Un CR.32 che cabra sopra il cielo di Spagna, i trimotori S.79 in formazione sul Mediterraneo, i caccia della 4ª Squadriglia che si alzano da Campoformido: Stormi d’Italia di Giulio Lazzati, pubblicato da Mursia nel 1975, attraversa tre decenni di aviazione militare italiana con lo sguardo di chi quelle macchine le ha viste decollare e tornare (non sempre).
Un pilota che scrive di piloti
Lazzati non è uno storico di professione. È un giornalista che ha volato, e questo cambia tutto. La sua prosa non si perde in tecnicismi astratti né in celebrazioni retoriche. Racconta gli uomini dentro le carlinge: le attese, le rivalità tra reparti, il rapporto con macchine che erano già obsolete quando la guerra le reclamava. Il libro copre l’arco che va dalla nascita della Regia Aeronautica nel 1923 fino alla dissoluzione del settembre 1943, ma il cuore pulsante resta il secondo conflitto mondiale.
Dalla Spagna al deserto, senza apologetica
La guerra civile spagnola occupa pagine dense: l’Aviazione Legionaria come banco di prova, i primi scontri con la caccia repubblicana, le illusioni di superiorità che il 1940 avrebbe frantumato. Lazzati non nasconde i limiti strutturali della Regia (motori sottopotenziati, industria incapace di tenere il passo, vertici talvolta miopi) ma neppure cede al revisionismo facile. I piloti italiani combatterono con quello che avevano, spesso con coraggio notevole, quasi sempre con mezzi inadeguati.
Il teatro nordafricano riceve attenzione particolare. Gli S.79 siluranti, i MC.202 che finalmente potevano confrontarsi con gli Spitfire, le missioni disperate su Malta: Lazzati ricostruisce con fonti di prima mano, interviste a reduci, diari di reparto.
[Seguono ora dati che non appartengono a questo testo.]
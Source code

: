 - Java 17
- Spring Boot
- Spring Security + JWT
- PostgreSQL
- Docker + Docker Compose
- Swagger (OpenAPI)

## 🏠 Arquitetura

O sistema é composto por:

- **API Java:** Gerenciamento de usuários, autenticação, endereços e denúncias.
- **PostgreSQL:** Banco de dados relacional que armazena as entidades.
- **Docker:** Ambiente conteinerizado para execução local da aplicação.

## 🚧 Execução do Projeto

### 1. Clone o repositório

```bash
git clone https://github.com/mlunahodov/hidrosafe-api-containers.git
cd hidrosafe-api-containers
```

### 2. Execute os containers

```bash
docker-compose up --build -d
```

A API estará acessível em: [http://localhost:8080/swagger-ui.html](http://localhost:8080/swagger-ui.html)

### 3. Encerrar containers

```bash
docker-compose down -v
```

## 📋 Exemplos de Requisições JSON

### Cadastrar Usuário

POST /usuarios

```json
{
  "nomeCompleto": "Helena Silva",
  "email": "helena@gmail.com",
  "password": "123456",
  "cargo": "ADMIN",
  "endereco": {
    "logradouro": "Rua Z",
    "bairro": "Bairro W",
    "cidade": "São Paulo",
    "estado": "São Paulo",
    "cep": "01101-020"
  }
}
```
Non è un lavoro accademico con apparato critico, ma la base documentale è solida.
Limiti e pregi di un’opera del 1975
Mezzo secolo di storiografia successiva ha inevitabilmente aggiunto dettagli, corretto errori, ampliato prospettive. Chi cerca numeri precisi di produzione o analisi strategiche approfondite dovrà integrare con testi più recenti. Ma Stormi d’Italia conserva un valore che i saggi accademici faticano a replicare: la voce viva di chi c’era, filtrata da un narratore che sa cosa significa un’elica che non gira al primo colpo.
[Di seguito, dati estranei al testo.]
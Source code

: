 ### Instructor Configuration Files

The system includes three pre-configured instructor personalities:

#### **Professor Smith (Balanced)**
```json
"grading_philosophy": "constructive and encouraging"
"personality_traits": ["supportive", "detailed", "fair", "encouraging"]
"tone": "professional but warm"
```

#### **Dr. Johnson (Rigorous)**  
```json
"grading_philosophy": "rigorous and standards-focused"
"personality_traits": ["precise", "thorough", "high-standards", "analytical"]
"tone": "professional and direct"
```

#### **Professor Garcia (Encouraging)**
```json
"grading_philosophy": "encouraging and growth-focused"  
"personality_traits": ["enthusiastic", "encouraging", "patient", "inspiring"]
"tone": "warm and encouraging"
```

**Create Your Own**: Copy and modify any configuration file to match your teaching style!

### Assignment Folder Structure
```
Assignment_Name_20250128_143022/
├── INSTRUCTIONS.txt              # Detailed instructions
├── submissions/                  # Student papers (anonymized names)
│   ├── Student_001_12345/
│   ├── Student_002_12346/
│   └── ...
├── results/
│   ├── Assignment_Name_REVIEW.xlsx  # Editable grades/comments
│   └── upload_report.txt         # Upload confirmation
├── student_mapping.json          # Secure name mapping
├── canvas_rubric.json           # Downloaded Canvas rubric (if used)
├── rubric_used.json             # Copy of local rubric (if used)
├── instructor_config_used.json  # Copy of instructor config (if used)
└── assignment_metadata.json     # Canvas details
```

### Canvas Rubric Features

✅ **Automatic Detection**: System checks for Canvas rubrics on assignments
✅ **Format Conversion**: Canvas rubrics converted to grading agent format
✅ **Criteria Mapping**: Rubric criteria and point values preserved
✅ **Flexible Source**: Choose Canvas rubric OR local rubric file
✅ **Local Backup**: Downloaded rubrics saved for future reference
L’edizione Mursia, ormai da tempo fuori catalogo, si trova solo nel mercato dell’usato. La copertina cartonata, le foto in bianco e nero (alcune rare, provenienti da archivi privati) restituiscono un’epoca editoriale diversa, meno patinata ma spesso più curata nei contenuti.
A chi si rivolge
A chi vuole capire la Regia Aeronautica oltre le statistiche. A chi sa già distinguere un Folgore da un Saetta e cerca storie, non schede tecniche. Lazzati scrive per lettori adulti, senza semplificazioni né compiacimenti. Il libro ha l’onestà di mostrare una forza armata che fece quello che poté, in un conflitto che l’Italia non era pronta a combattere.